The new civil rights investigation will be in addition to the federal criminal probe already underway as to whether Officer Darren Wilson, who is white, violated Michael Brown's civil rights or used excessive force after a confrontation between the men Aug. 9.
The incident began when Wilson told Brown to stop walking in the street, and ended with Brown lying dead there for more than four hours. Some witnesses have said he was shot with his hands up as he tried to surrender. Wilson has reportedly said Brown was rushing at him.
Two autopsies have found that Brown had at least six bullet wounds, including one on the top of his head.
The killing touched off weeks of community unrest in Ferguson, a predominantly black suburb of St.

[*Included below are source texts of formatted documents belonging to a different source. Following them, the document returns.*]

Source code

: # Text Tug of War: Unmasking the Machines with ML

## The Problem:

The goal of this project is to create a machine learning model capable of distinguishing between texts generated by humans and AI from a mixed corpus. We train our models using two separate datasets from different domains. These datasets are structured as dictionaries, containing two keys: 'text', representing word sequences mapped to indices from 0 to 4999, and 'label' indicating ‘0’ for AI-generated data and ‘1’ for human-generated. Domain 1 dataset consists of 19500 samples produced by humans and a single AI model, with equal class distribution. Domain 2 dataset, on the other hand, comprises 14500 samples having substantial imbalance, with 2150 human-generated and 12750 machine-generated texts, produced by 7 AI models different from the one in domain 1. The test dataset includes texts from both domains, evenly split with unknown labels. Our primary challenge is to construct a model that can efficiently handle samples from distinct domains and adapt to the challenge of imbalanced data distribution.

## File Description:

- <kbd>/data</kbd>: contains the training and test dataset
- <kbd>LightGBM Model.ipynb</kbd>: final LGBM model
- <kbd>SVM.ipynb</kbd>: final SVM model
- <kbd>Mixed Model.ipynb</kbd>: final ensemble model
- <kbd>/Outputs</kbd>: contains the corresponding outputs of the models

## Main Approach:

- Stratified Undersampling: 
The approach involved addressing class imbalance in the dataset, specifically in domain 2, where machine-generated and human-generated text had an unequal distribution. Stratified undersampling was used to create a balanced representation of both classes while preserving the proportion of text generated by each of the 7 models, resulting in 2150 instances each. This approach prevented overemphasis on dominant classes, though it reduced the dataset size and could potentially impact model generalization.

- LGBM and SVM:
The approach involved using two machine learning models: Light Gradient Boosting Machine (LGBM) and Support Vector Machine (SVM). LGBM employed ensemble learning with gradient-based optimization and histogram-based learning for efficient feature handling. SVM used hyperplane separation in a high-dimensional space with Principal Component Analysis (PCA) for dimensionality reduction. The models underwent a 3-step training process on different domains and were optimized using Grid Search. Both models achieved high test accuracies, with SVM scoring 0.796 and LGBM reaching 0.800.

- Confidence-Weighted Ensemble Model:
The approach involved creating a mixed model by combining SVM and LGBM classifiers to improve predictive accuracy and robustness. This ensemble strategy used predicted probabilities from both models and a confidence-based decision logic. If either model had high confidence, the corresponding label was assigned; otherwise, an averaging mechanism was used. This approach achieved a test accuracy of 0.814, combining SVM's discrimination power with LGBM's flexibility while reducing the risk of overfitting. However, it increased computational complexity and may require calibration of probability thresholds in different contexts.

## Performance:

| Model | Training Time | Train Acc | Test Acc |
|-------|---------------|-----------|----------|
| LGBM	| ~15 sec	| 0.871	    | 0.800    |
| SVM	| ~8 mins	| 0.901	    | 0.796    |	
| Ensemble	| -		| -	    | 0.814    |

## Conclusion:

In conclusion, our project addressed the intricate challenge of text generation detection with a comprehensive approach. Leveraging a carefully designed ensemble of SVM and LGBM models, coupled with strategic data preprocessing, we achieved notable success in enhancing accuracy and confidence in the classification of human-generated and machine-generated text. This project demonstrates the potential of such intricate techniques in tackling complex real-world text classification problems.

Louis with a predominantly white police force.
Law enforcement officials confirmed the upcoming Justice Department announcement on condition of anonymity because they were not authorized to speak publicly.

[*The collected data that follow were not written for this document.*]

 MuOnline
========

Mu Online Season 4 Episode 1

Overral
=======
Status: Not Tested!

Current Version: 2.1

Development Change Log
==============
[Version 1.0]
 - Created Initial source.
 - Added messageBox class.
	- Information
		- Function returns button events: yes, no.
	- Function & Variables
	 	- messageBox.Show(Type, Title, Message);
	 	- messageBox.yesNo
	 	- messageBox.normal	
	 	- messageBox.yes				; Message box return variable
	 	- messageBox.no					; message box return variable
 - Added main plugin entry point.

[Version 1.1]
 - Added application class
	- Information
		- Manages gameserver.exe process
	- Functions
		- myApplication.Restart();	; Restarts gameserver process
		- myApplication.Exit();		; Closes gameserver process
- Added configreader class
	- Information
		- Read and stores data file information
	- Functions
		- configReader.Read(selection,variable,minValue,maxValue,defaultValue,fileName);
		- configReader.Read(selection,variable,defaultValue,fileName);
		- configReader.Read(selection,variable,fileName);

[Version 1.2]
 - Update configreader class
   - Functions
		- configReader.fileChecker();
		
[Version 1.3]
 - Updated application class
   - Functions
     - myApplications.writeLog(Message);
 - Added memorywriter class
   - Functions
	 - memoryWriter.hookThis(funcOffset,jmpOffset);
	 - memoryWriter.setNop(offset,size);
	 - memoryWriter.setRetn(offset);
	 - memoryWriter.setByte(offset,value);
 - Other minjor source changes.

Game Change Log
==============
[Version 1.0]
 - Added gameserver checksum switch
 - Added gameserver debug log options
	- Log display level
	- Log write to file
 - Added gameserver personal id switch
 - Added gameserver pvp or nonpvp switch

Ferguson Police Chief Tom Jackson wrote in a statement that the department welcomes the investigation.
The investigation of Ferguson's police, first reported by the Washington Post, is not out of character for Atty. Gen. Eric H. Holder Jr., who has aggressively investigated police departments across the country over the last five years.
Since 2009, his department has brought 33 legal actions against departments for their policies or alleged abuse, including in Albuquerque, N.M., and Newark, N.J. So far, 16 cases have yielded rulings or settlements resulting in reforms.

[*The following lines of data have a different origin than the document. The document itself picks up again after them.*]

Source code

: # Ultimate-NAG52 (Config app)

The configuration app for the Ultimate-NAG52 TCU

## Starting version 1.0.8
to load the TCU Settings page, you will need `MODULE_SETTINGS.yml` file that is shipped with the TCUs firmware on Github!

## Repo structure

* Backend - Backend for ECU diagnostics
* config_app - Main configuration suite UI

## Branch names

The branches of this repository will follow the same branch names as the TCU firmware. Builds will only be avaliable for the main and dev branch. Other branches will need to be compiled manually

To file criminal charges against Wilson, the Justice Department would have to show an alleged racial motive or that Wilson used force disproportionate to the situation -- both difficult in a situation with conflicting witness testimony.
But the racial disparity between Ferguson's citizenry and its police, as well as the troubled relations between them, could be enough to justify a federal investigation. The police department has a history of lawsuits accusing it of excessive force, the Washington Post has reported.
A St. Louis County grand jury is hearing evidence on the shooting, but no decision is expected before October.
Holder has already shown a strong interest in the case, taking the unusual step of traveling personally to Ferguson to meet with the Brown family. Last month, he ordered the federal probe into the shooting, as well as a federal autopsy. The family also authorized a private autopsy. Local officials also performed one, but no details have been released.
Antonio French, a St. Louis alderman who served as a citizen journalist during the unrest, had not heard about the probe Wednesday night, but he lauded the idea.
"This is a good move. It's needed right now," French said. "We need action to restore the faith among the community and local governments. The Justice Department's involvement in looking into the practices of local police departments is a step this community has needed to see for some time."
Times staff writer Kurtis Lee in Los Angeles contributed to this report.